Exercise: Look through the records below for the word "repository". Report how many lines have it, and only that number.

(Saved entries)
-- Opening Marker --
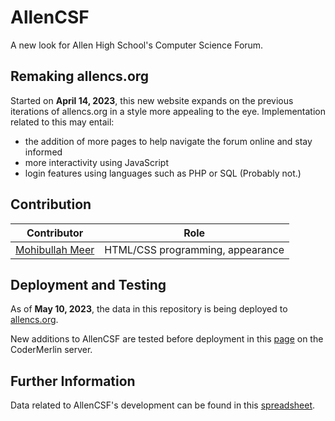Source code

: # AllenCSF
A new look for Allen High School's Computer Science Forum.
## Remaking allencs.org
Started on **April 14, 2023**, this new website expands on the previous iterations of allencs.org in a style more appealing to the eye. Implementation related to this may entail:
- the addition of more pages to help navigate the forum online and stay informed
- more interactivity using JavaScript
- login features using languages such as PHP or SQL (Probably not.)
## Contribution
| Contributor | Role |
| ----------- | ---- |
| [Mohibullah Meer](https://github.com/mohibm708/) | HTML/CSS programming, appearance |
## Deployment and Testing
As of **May 10, 2023**, the data in this repository is being deployed to [allencs.org](https://www.allencs.org/).

New additions to AllenCSF are tested before deployment in this [page](https://www.codermerlin.academy/users/mohibullah-meer/AllenCSF/index.html) on the CoderMerlin server.
## Further Information
Data related to AllenCSF's development can be found in this [spreadsheet](https://docs.google.com/spreadsheets/d/1wGzzVWPG0Zy-j3GFOdtzyu1SFKl-ybCz1bcdMLUUdXs/edit?usp=sharing).
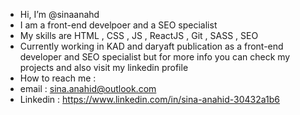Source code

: - Hi, I’m @sinaanahd
- I am a front-end develpoer and a SEO specialist 
- My skills are HTML , CSS , JS , ReactJS , Git , SASS , SEO
- Currently working in KAD and daryaft publication as a front-end developer and SEO specialist but for more info you can check my projects and also visit my linkedin profile
- How to reach me :
- email : sina.anahid@outlook.com
- Linkedin : https://www.linkedin.com/in/sina-anahid-30432a1b6
<!---
sinaanahd/sinaanahd is a ✨ special ✨ repository because its `README.md` (this file) appears on your GitHub profile.
You can click the Preview link to take a look at your changes.
--->
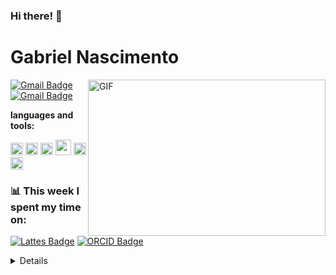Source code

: ### Hi there! 👋
# Gabriel Nascimento 
  <img align="right" alt="GIF" src="https://github.com/abhisheknaiidu/abhisheknaiidu/blob/master/code.gif?raw=true" width="380" height="250" /> 
  
[![Gmail Badge](https://img.shields.io/badge/-gabriellima@vianaemoura.com.br-c14438?style=flat-square&logo=Gmail&logoColor=white&link=mailto:gabriellima@vianaemoura.com.br)](mailto:gabriellima@vianaemoura.com.br) [![Gmail Badge](https://img.shields.io/badge/-gabriellima9902@gmail.com-c14438?style=flat-square&logo=Gmail&logoColor=white&link=mailto:gabriellima9902@gmail.com)](mailto:gabriellima9902@gmail.com)



**languages and tools:**  

<code><img height="20" src="https://imgs.search.brave.com/YZM4zgAvQM_hoitz-usX5GJaSQ-UPZN87I6nAGt8luA/rs:fit:500:0:0:0/g:ce/aHR0cHM6Ly91cGxv/YWQud2lraW1lZGlh/Lm9yZy93aWtpcGVk/aWEvY29tbW9ucy8z/LzMzL0ZpZ21hLWxv/Z28uc3Zn"></code>
<code><img height="20" src="https://honeyviper.com/images/excel-slider2.png"></code>
<code><img height="20" src="https://upload.wikimedia.org/wikipedia/commons/thumb/2/29/Postgresql_elephant.svg/800px-Postgresql_elephant.svg.png"></code>
<code><img height="25" src="https://img.icons8.com/color/200/streamlit.png"></code>
<code><img height="20" src="https://imgs.search.brave.com/y-ylzWw8prGgeEn2QbCLizMklfkTtqwgnWO8rH4I7bo/rs:fit:860:0:0:0/g:ce/aHR0cHM6Ly91cGxv/YWQud2lraW1lZGlh/Lm9yZy93aWtpcGVk/aWEvY29tbW9ucy9j/L2NmL05ld19Qb3dl/cl9CSV9Mb2dvLnN2/Zw"></code>
<code><img height="20" src="https://images.icon-icons.com/2699/PNG/512/python_logo_icon_168886.png"></code>
</details>


### 📊 This week I spent my time on:

[![Lattes Badge](https://img.shields.io/badge/-CNPq%20Lattes-green?style=flat-square&labelColor=grey&color=blue&link=http://lattes.cnpq.br/2052605083076286)](http://lattes.cnpq.br/0800168604576023)
[![ORCID Badge](https://img.shields.io/badge/-ORCID-green?style=flat-square&labelColor=grey&color=green&link=https://orcid.org/0000-0002-8984-4001)](https://orcid.org/0009-0007-8771-7336)

<details>

#
- Bibliographical Production 📈

> COSTA, WELLEN CARLA DA LUZ BENFICA ; FIGUEIREDO, NILCEMA ; COSTA, VALÉRIA FERNANDES CARVALHO ; CHAVES, AMANDA MARIA ; NASCIMENTO, GABRIEL DE LIMA ; GUIMARÃES, RAFAEL ALVES . GestBucalSD: assessment of user satisfaction in oral health via digital platform. journal of health informatics, v. 16, p. 1262, 2024. [GestBucalSD: evaluation of user satisfaction in oral health through a digital platform](https://doi.org/10.59681/2175-4411.v16.iEspecial.2024.1262). Keywords: User Satisfaction, Oral Health Services, Primary Health Care. 

> COSTA, WELLEN CARLA DA LUZ BENFICA ; FIGUEIREDO, NILCEMA ; COSTA, VALÉRIA FERNANDES CARVALHO ; CHAVES, AMANDA MARIA ; NASCIMENTO, GABRIEL DE LIMA ; GUIMARÃES, RAFAEL ALVES . GestBucalSD: plataforma web-based para governança de serviços de saúde bucalGestBucalSD: web-based platform for governance of oral health servicesGestBucalSD: plataforma web para la gobernanza de los servicios de salud bucal. journal of health informatics, v. 16, p. 1346, 2024. [GestBucalSD: web-based platform for governance of oral health services](https://doi.org/10.59681/2175-4411.v16.iEspecial.2024.1346). Keywords: Oral Health Services, Health Governance, Digital Health.
  













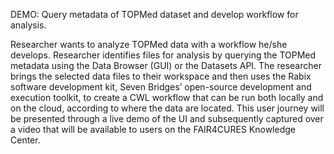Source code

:DEMO: Query metadata of TOPMed dataset and develop workflow for analysis. 

Researcher wants to analyze TOPMed data with a workflow he/she develops. Researcher identifies files for analysis by querying the TOPMed metadata using the Data Browser (GUI) or the Datasets API. The researcher brings the selected data files to their workspace and then uses the Rabix software development kit, Seven Bridges’ open-source development and execution toolkit, to create a CWL workflow that can be run both locally and on the cloud, according to where the data are located. This user journey will be presented through a live demo of the UI and subsequently captured over a video that will be available to users on the FAIR4CURES Knowledge Center.
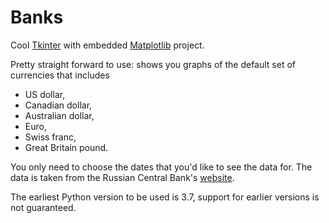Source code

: # Banks
<p>Cool <a href="https://docs.python.org/3.7/library/tkinter.html">Tkinter</a> with embedded <a href="https://matplotlib.org">Matplotlib</a> project.</p>

<p>Pretty straight forward to use: shows you graphs of the default set of currencies that includes
<ul>
<li>US dollar,</li>
<li>Canadian dollar,</li>
<li>Australian dollar,</li>
<li>Euro,</li>
<li>Swiss franc,</li>
<li>Great Britain pound.</li>
</ul>
You only need to choose the dates that you'd like to see the data for. The data is taken from the Russian Central Bank's <a href="http://cbr.ru/currency_base/dynamics/">website</a>.</p>
<p>The earliest Python version to be used is 3.7, support for earlier versions is not guaranteed.</p>

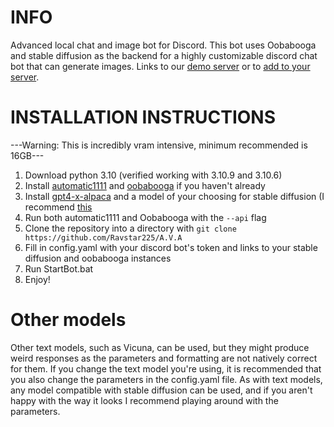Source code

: # INFO
Advanced local chat and image bot for Discord. This bot uses Oobabooga and stable diffusion as the backend for a highly customizable discord chat bot that can generate images. Links to our [demo server](https://discord.gg/USwkJprNpN) or to [add to your server](https://discord.com/api/oauth2/authorize?client_id=1100557036820889610&permissions=100352&scope=bot). 

# INSTALLATION INSTRUCTIONS
---Warning: This is incredibly vram intensive, minimum recommended is 16GB---
1. Download python 3.10 (verified working with 3.10.9 and 3.10.6)
2. Install [automatic1111](https://github.com/AUTOMATIC1111/stable-diffusion-webui) and [oobabooga](https://github.com/oobabooga/one-click-installers) if you haven't already
4. Install [gpt4-x-alpaca](https://huggingface.co/chavinlo/gpt4-x-alpaca) and a model of your choosing for stable diffusion (I recommend [this](https://civitai.com/models/7371?modelVersionId=46846)
5. Run both automatic1111 and Oobabooga with the `--api` flag 
6. Clone the repository into a directory with `git clone https://github.com/Ravstar225/A.V.A`
7. Fill in config.yaml with your discord bot's token and links to your stable diffusion and oobabooga instances
8. Run StartBot.bat
9. Enjoy!

# Other models
Other text models, such as Vicuna, can be used, but they might produce weird responses as the parameters and formatting are not natively correct for them. If you change the text model you're using, it is recommended that you also change the parameters in the config.yaml file.
As with text models, any model compatible with stable diffusion can be used, and if you aren't happy with the way it looks I recommend playing around with the parameters.

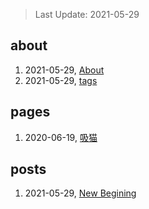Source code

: > Last Update: 2021-05-29

## about
1. 2021-05-29, [About](about/me.md)
1. 2021-05-29, [tags](about/tags.md)
## pages
1. 2020-06-19, [吸猫](pages/吸猫.md)
## posts
1. 2021-05-29, [New Begining](posts/bookmarks.md)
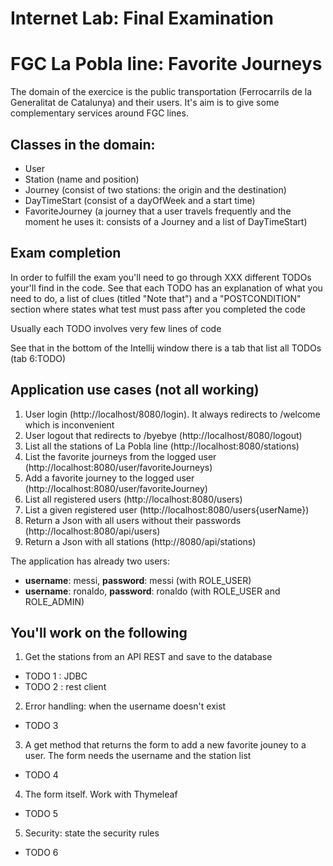 # Internet Lab: Final Examination
# FGC La Pobla line: Favorite Journeys

The domain of the exercice is the public transportation (Ferrocarrils de la Generalitat de Catalunya) and their users. 
It's aim is to give some complementary services around FGC lines.

## Classes in the domain:
* User
* Station (name and position)
* Journey (consist of two stations: the origin and the destination)
* DayTimeStart (consist of a dayOfWeek and a start time)
* FavoriteJourney (a journey that a user travels frequently and the moment he uses it: consists of a Journey and a list of DayTimeStart)

## Exam completion
In order to fulfill the exam you'll need to go through XXX different TODOs your'll find in the code. See that each TODO 
has an explanation of what you need to do, a list of clues (titled "Note that") and a "POSTCONDITION" section where states 
what test must pass after you completed the code 

Usually each TODO involves very few lines of code

See that in the bottom of the Intellij window there is a tab that list all TODOs (tab 6:TODO)

## Application use cases (not all working)
1. User login (http://localhost/8080/login). It always redirects to /welcome which is inconvenient
1. User logout that redirects to /byebye (http://localhost/8080/logout)
2. List all the stations of La Pobla line (http://localhost:8080/stations)
3. List the favorite journeys from the logged user (http://localhost:8080/user/favoriteJourneys)
4. Add a favorite journey to the logged user (http://localhost:8080/user/favoriteJourney)
1. List all registered users (http://localhost:8080/users)
1. List a given registered user (http://localhost:8080/users{userName})
1. Return a Json with all users without their passwords (http://localhost:8080/api/users)
1. Return a Json with all stations (http://8080/api/stations)

The application has already two users:
* **username**: messi, **password**: messi (with ROLE_USER)
* **username**: ronaldo, **password**: ronaldo (with ROLE_USER and ROLE_ADMIN)

## You'll work on the following
1. Get the stations from an API REST and save to the database
  * TODO 1 : JDBC 
  * TODO 2 : rest client
2. Error handling: when the username doesn't exist
  * TODO 3
3. A get method that returns the form to add a new favorite jouney to a user. The form needs the username and the station list
  * TODO 4
4. The form itself. Work with Thymeleaf
  * TODO 5
5. Security: state the security rules
  * TODO 6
-- Closing Marker --
Response box: 3